The changes in serum FBS levels were within the normal range (Table 5); however, the increment in the control group was significant. Salinardi et al. reported that workplace educational intervention could improve the serum levels of FBS in the intervention group. They showed that a higher intake of dietary fiber and foods with lower glycemic index as well as controlling body weight and energy intake can lead to improved glycemia status [40].

There is an association between diet quality and inflammatory markers. Studies showed that increasing hs-CRP serum levels is associated with elevated risk of CVD in different population around the world [41]. Mortality from CVDs is 2-fold higher when hs-CRP is above 3 mg/L. This concentration is considered as high risk by the AHA and CDC, compared to hs-CRP levels below 1 mg/L [41].

In our study, the serum levels of hs-CRP showed no significant changes in the two group (Table 5), which is in line with Barham et al. [39]. The educational model also improved the serum levels of Hcy that is regarded as an important CVD risk factor described in previous studies [42, 43]. The reasons for a significant decrease in the level of Hcy could be due to increased knowledge and improving nutritional behavior. As stated by Dawkins et al., higher intake of folate through increased consumption of salads and raw vegetables, reduced consumption of red meats and more importantly improving nutritional behaviors could be regarded as the reasons for lowered Hcy level [42, 43].

Limitations

Among the limitations of our study, the resources prevented us from extending the study to more than three months. Moreover, the exact comparison between our findings and those of previous works was not possible due to the scarcity of similar designs or absence of similar findings in the same conditions. Our study was conducted in male employees only, and therefore, cannot necessarily be generalized to female staff. We used FFQ to assess dietary behaviors that could be subject to recall bias. A nutritionist (BH) who was educated by a health education specialist (MA) conducted the educational session. There was no incentive for the participants and we did not evaluate the effect of the intervention on participants’ family.

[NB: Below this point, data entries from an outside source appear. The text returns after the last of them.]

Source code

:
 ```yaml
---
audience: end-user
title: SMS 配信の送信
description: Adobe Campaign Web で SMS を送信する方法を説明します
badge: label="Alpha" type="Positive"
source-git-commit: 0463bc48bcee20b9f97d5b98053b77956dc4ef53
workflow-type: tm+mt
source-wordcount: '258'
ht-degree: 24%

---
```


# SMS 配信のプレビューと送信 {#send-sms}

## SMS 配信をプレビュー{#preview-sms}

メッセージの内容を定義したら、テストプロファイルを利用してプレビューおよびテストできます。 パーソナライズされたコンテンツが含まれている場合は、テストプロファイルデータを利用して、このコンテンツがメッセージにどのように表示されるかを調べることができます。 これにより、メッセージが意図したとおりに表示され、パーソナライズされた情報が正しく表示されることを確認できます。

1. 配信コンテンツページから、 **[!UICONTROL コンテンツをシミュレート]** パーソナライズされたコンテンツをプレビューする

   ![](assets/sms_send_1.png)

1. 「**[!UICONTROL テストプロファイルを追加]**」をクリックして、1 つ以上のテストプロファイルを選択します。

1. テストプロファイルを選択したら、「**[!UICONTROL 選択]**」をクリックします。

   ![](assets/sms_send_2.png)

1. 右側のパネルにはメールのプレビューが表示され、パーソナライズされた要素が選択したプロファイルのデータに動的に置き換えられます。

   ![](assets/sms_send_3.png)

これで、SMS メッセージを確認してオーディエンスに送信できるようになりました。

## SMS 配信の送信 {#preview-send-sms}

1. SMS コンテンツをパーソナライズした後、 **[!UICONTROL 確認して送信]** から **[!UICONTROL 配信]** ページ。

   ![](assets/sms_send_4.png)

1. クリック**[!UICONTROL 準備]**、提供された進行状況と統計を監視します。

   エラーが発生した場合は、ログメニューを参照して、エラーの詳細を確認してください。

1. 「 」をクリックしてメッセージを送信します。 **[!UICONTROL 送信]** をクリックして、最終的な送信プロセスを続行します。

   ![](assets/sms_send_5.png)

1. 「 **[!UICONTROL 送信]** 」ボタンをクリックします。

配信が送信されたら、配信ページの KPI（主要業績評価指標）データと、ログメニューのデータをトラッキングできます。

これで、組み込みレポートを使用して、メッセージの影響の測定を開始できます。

One of the strengths of our study was preparing a practical guidebook in which all aspects of improving dietary practice were simply described in similar workplace with the same conditions. Another strength was that the educational program was tailored based on the HSE requirements and health priorities that were reported through annual checkups. The inclusion of additional strategies to improve adherence and uptake of the intervention such as the provision of accessible materials, planning sessions with applicable points and involving families are also strengths of this study [10]. It was also strength that all participants completed the study course. We conducted all educational sessions on schedule and the acceptance rate was 100%.

Conclusion

The findings showed the effectiveness of worksite nutritional program in a main oil industry and highlighted the importance of nutrition education interventions to improve awareness, dietary practice, anthropometric measurements as well as important cardiometabolic risk factors. Implementing work-place nutrition education programs using an appropriate educational model based on health-related priorities can be applicable in similar industries.